Espacios informativos, y de debate mediático, iluminan cada jornada con noticias que deben surgir de cerebros turbadores, quizás grotescos. Estamos llegando a extremos aledaños a mentes raptadas por la quimera; esa rueda o tiovivo del sinsentido. Resulta imposible conjugar lo uno y su opuesto con tanto esmero, con devoción tan perversa. No obstante, estos prohombres que nos desalientan son capaces de todo excepto de conseguir un gobierno estable. Los tres líderes nucleares (Iglesias se disgrega a poco, si no lo está ya, cual materia de heterogénea conformación) dicen huir de nuevas elecciones faltos de confianza. Observamos, pese a manifestaciones convencionales, notables discordancias entre obra y pensamiento. Los acontecimientos desmienten esa dialéctica falsamente esperanzadora, sin muchas expectativas, ya que Cronos destapa la invalidez de tan tenues mensajes.

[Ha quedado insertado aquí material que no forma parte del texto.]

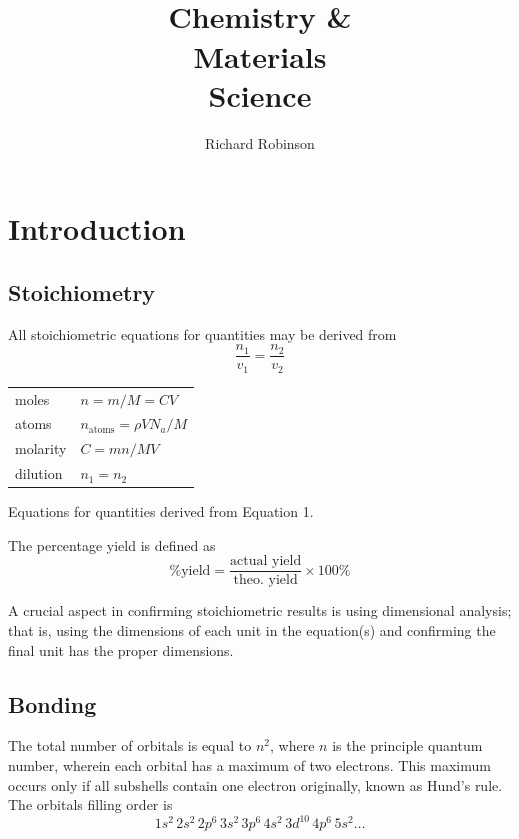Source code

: \documentclass{tufte-book}
\title{\\ Chemistry \& \\ Materials \\ Science}
\author{Richard Robinson}
\begin{document}
\frontmatter
\maketitle
\tableofcontents

\setlength{\parindent}{0pt}

\mainmatter



\chapter{Introduction}

\section{Stoichiometry}

All stoichiometric equations for quantities may be derived from \begin{equation}
  \frac{n_1}{v_1} = \frac{n_2}{v_2}
\end{equation}

\begin{marginfigure}
  \begin{center}
    \begin{tabular}{ll}
      moles & $n = m/M = CV$ \\
      atoms & $n_{\mathrm{atoms}} = \rho V N_a / M$ \\
      molarity & $C = mn/MV$ \\
      dilution & $n_1 = n_2$
    \end{tabular} \phantom{mm}
  \end{center}
  \caption[]{Equations for quantities derived from Equation 1.}
\end{marginfigure}

The percentage yield is defined as \begin{equation}
  \text{\% yield} = \frac{\text{actual yield}}{\text{theo. yield}} \times 100 \%
\end{equation}

A crucial aspect in confirming stoichiometric results is using dimensional analysis; that is, using the dimensions of each unit in the equation(s) and confirming the final unit has the proper dimensions.

\section{Bonding}
The total number of orbitals is equal to $n^2$, where $n$ is the principle quantum number, wherein each orbital has a maximum of two electrons. This maximum occurs only if all subshells contain one electron originally, known as Hund's rule. The orbitals filling order is \begin{equation}
  1s^2 \, 2s^2 \, 2p^6 \, 3s^2 \, 3p^6 \, 4s^2 \, 3d^{10} \, 4p^6 \, 5s^2 \dots
\end{equation}
\end{document}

Ramiro de Maeztu sentenciaba: “Las autoridades son legítimas cuando sirven al bien, cesan de serlo al cesar de servirlo”. Políticos y comunicadores afines, calculadores, siembran semillas contaminadas en el barbecho social. La legitimidad democrática, proclaman, se determina por el voto ciudadano. Cierto, pero el gobernante no queda investido por él sin acotaciones ni matices. Maeztu, acertadamente, deja al descubierto una verdad a medias, bastarda, que es mentira afrentosa. El elector constituye parte alícuota del sistema, por tanto de su legitimación. Quien lo vertebra, lo afianza o constriñe, es el político con su actividad diaria. El ciudadano de a pie carece de armas para enfrentarse a los desenfrenos o excesos del poder. Todo atributo pierde su temple al cometer un atropello, ora a conciencia ya por error. De igual modo, quien abandona su vigilia bienhechora adultera toda legitimidad adosada a una servidumbre, jamás don privativo. Estamos viviendo la fase en que las siglas, sus líderes notorios, atesoran excesivos abandonos a la hora de afanarse por el bien común.

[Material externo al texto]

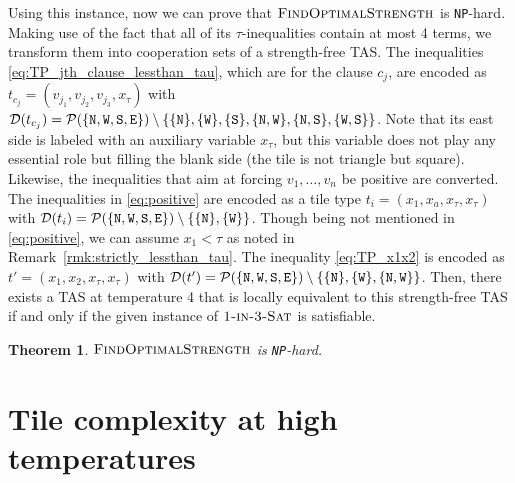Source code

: \documentclass{article}
\newtheorem{theorem}{Theorem}
\theoremstyle{remark}
\theoremstyle{definition}
\newcommand{\findoptstrength}{\ensuremath{\mbox{\sc FindOptimalStrength}}}
\newcommand{\SAT}{\ensuremath{\mbox{\sc Sat}}}
\newcommand{\oneinthree}{\ensuremath{\mbox{\sc 1-in-3-\SAT}}}
\newcommand{\NP}{{\tt NP}}
\newcommand{\north}{{\tt N}}
\newcommand{\west}{{\tt W}}
\newcommand{\south}{{\tt S}}
\newcommand{\east}{{\tt E}}
\begin{document}
Using this instance, now we can prove that $\findoptstrength$ is \NP-hard. 
Making use of the fact that all of its $\tau$-inequalities contain at most 4 terms, we transform them into cooperation sets of a strength-free TAS. 
The inequalities \eqref{eq:TP_jth_clause_lessthan_tau}, which are for the clause $c_j$, are encoded as $t_{c_j} = (v_{j_1}, v_{j_2}, v_{j_3}, x_\tau)$ with $\mathcal{D}(t_{c_j}) = \mathcal{P}(\{\north, \west, \south, \east\}) \setminus \{\{\north\}, \{\west\}, \{\south\}, \{\north, \west\}, \{\north, \south\}, \{\west, \south\}\}$. 
Note that its east side is labeled with an auxiliary variable $x_\tau$, but this variable does not play any essential role but filling the blank side (the tile is not triangle but square). 
Likewise, the inequalities that aim at forcing $v_1, \ldots, v_n$ be positive are converted. 
The inequalities in \eqref{eq:positive} are encoded as a tile type $t_i = (x_1, x_a, x_\tau, x_\tau)$ with $\mathcal{D}(t_i) = \mathcal{P}(\{\north, \west, \south, \east\}) \setminus \{\{\north\}, \{\west\}\}$. 
Though being not mentioned in \eqref{eq:positive}, we can assume $x_1 < \tau$ as noted in Remark~\ref{rmk:strictly_lessthan_tau}. 
The inequality \eqref{eq:TP_x1x2} is encoded as $t' = (x_1, x_2, x_\tau, x_\tau)$ with $\mathcal{D}(t') = \mathcal{P}(\{\north, \west, \south, \east\}) \setminus \{\{\north\}, \{\west\}, \{\north, \west\}\}$. 
Then, there exists a TAS at temperature 4 that is locally equivalent to this strength-free TAS if and only if the given instance of $\oneinthree$ is satisfiable. 


\begin{theorem}\label{thm:findoptstrength_NPhard}
	$\findoptstrength$ is \NP-hard. 
\end{theorem}

	\section{Tile complexity at high temperatures}
	\label{sec:complexity}
\end{document}

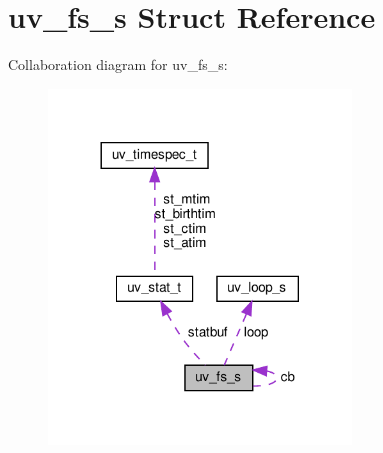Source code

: \hypertarget{structuv__fs__s}{}\section{uv\+\_\+fs\+\_\+s Struct Reference}
\label{structuv__fs__s}


Collaboration diagram for uv\+\_\+fs\+\_\+s\+:
\nopagebreak
\begin{figure}[H]
\begin{center}
\leavevmode
\includegraphics[width=228pt]{structuv__fs__s__coll__graph}
\end{center}
\end{figure}
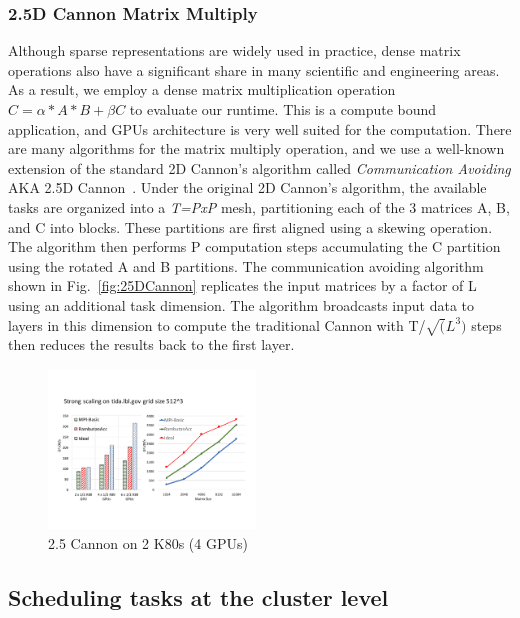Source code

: \subsubsection{2.5D Cannon Matrix Multiply}
Although sparse representations are widely used in practice, dense matrix operations also have a significant share in many scientific and engineering areas.
As a result, we employ a dense matrix multiplication operation $C = \alpha* A * B + \beta C$ to evaluate our runtime.
This is a compute bound application, and GPUs architecture is very well suited for the computation. 
There are many algorithms for the matrix multiply operation, and we use a well-known extension of the standard 2D Cannon's algorithm called {\em Communication Avoiding} AKA 2.5D Cannon~\cite{25Dcannon}. 
Under the original 2D Cannon's algorithm, the available tasks are organized into a {\em T=PxP} mesh, partitioning each of the 3 matrices A, B, and C into blocks.
These partitions are first aligned using a skewing operation.
The algorithm then performs P computation steps accumulating the C partition using the rotated A and B partitions.
The communication avoiding algorithm shown in Fig.~\ref{fig:25DCannon} replicates the input matrices by a factor of L using an additional task dimension.
The algorithm broadcasts input data to layers in this dimension to compute the traditional Cannon with T/$\sqrt(L^3)$ steps then reduces the results back to the first layer.



\begin{figure}[htb]
\centering
\includegraphics[width=0.49\textwidth]{figures/cannon_tida.pdf}
\caption{2.5 Cannon on 2 K80s (4 GPUs)}
\label{cannin_onnode}
\end{figure}




\subsection{Scheduling tasks at the cluster level}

Considero a Rajoy principal responsable del bloqueo institucional. Pasado un mes de las elecciones, no antes para saciar la urgencia que dice haber de constituir gobierno, inicia los contactos con Sánchez y Rivera. Les proporciona un programa ambiguo, pobre, para su examen con el objetivo de llegar a acuerdos que le permitan la investidura y posterior gobierno. Según parece, el ofrecimiento carece de entidad; por consiguiente, de auténtico  interés para llegar a pactos sustanciales, desbloqueantes. Sospecha, con firme cimiento, que el PSOE quedaría muy mermado en una nueva cita a las urnas. Por el contrario, el PP rozaría la mayoría absoluta y aupado por Ciudadanos, si fuese preciso, le permitiría un gobierno estable y duradero. Lo sabe. Supone el argumento para exprimir al PSOE inicuamente hasta la saciedad. Maldad y  triquiñuela que perjudican la economía nacional. De ahí, esa demanda obcecada, renuente, al compás, de su jubilación. Estoy de acuerdo, Rajoy debe dejar paso a alguien menos nocivo, más evidente, sin aristas.

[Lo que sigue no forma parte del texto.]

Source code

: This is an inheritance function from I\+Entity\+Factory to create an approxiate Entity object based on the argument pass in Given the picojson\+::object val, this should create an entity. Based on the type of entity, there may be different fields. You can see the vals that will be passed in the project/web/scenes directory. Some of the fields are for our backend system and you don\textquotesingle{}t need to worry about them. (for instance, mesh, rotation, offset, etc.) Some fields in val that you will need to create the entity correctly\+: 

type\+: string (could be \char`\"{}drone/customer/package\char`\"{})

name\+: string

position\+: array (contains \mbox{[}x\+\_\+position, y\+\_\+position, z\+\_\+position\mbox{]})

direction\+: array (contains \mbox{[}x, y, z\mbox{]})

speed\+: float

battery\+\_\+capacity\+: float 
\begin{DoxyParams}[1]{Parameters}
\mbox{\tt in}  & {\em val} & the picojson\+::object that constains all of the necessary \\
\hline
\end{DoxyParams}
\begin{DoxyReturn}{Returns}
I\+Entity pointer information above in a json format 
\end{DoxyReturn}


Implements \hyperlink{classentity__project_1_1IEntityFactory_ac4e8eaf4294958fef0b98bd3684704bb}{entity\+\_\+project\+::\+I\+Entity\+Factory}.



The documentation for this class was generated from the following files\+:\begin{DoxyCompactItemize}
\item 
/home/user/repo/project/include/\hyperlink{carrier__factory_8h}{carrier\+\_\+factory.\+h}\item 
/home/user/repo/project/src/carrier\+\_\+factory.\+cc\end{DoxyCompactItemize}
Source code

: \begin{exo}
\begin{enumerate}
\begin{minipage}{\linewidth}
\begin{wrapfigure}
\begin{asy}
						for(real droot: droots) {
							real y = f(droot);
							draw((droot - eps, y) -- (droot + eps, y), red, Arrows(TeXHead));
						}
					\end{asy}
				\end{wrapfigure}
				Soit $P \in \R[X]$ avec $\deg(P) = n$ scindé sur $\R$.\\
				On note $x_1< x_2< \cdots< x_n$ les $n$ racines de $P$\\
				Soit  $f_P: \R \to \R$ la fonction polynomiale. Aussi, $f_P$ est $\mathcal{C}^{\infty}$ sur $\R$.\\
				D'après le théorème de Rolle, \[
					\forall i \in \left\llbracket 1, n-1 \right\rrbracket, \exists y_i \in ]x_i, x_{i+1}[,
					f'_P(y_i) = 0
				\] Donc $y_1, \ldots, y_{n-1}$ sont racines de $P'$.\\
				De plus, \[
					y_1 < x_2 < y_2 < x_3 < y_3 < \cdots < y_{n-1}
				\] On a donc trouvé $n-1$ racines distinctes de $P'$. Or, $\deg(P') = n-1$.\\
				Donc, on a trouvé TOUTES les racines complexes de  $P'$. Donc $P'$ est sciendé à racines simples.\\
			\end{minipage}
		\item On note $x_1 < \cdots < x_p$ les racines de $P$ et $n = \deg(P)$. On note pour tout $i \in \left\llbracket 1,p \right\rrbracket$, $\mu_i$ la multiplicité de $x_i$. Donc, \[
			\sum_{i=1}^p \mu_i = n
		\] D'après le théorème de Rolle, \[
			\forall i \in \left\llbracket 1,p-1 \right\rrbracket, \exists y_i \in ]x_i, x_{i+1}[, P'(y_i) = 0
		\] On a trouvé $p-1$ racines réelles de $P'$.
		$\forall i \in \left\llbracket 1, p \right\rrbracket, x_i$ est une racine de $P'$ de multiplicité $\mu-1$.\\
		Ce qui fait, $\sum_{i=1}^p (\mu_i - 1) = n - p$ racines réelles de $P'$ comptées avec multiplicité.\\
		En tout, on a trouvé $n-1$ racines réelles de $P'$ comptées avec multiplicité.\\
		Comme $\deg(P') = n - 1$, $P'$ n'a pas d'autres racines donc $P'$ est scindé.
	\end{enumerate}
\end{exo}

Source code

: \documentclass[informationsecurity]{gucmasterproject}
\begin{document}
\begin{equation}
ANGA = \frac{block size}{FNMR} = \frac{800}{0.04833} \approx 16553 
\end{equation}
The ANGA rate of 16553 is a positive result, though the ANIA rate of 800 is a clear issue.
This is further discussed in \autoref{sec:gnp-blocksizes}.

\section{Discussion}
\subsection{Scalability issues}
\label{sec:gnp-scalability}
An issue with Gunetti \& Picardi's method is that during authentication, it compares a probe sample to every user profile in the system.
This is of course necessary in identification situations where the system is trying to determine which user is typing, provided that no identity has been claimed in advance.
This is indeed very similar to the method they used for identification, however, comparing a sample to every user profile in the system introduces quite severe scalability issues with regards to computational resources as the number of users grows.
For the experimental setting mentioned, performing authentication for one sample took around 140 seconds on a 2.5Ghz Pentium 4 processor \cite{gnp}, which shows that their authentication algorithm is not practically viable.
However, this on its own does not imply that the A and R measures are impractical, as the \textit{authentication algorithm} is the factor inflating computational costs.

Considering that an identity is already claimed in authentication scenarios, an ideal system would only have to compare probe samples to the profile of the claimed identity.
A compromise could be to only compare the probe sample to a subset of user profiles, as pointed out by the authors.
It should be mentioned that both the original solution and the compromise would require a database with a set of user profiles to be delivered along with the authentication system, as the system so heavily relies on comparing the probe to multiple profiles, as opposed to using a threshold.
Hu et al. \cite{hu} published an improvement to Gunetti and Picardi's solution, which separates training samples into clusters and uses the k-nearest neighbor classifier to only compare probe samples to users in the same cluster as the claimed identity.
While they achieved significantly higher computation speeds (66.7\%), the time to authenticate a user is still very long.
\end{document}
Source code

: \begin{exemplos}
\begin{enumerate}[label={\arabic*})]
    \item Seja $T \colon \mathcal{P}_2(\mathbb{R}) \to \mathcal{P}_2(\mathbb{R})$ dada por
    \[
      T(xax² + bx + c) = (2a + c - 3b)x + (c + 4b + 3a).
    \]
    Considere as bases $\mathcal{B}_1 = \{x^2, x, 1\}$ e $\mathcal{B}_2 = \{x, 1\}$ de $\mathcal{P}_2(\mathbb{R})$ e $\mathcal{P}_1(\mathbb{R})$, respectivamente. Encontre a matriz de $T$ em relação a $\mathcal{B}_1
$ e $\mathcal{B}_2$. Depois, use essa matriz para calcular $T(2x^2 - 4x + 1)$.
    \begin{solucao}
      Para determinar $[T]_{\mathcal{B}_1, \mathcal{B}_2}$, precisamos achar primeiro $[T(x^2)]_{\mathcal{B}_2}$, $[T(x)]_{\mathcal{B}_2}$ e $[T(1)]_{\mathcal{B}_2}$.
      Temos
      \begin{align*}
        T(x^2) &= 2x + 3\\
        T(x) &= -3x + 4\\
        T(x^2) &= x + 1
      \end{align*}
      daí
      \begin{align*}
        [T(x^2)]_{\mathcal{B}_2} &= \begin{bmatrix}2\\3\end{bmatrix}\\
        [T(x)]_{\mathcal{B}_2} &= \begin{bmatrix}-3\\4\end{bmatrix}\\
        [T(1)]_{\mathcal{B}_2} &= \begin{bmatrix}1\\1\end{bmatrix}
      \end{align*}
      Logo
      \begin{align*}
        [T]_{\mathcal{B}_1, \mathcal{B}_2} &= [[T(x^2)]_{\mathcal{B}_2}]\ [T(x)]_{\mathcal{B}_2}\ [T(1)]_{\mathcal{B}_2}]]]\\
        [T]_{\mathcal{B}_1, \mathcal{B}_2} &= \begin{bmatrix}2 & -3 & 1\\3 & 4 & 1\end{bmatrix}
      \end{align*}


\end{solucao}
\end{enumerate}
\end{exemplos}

Sánchez, lo he sugerido en varias ocasiones, desde aquel “pactaré con todos a excepción de PP y Bildu” debería haber dejado paso a otro secretario general sin lastres sectarios. Hoy, tan arraigado NO -amén de recurrente, incisivo, inmovilista- debiera tornarse parlamento, arreglo necesario, patriótico; en definitiva, abstención que desbloqueara esta actitud absurda, límite. Desde hace tiempo disfrutaríamos, es un decir insensible, de otra legislatura algo renqueante, en este caso, pero efectista. Sánchez y equipo cercano han dado motivos sobrados para tornar a sus antiguas ocupaciones. Don Pedro viste traje ampuloso, enorme, tanto que le proyecta una figura cómica; en ocasiones, trágica. Ruego que haga una introspección rigurosa, exigente; dé una oportunidad a su patriotismo y abandone en aras al bienestar ciudadano.

Albert Rivera, dentro de ese dar palos de ciego mejor o peor fundamentados, quizás sea el único que escapa al juego de las medias verdades para justificar arrogancias cuando no cegueras dañinas. Al parecer no le afecta ningún desasosiego ni inquietud cercana al paroxismo, al suplicio emocional, a ese sinvivir casi místico. Contradice, o le rebasan, las palabras de Tácito: “Para quienes ambicionan el poder, no existe una vía media entre la cumbre y el precipicio”.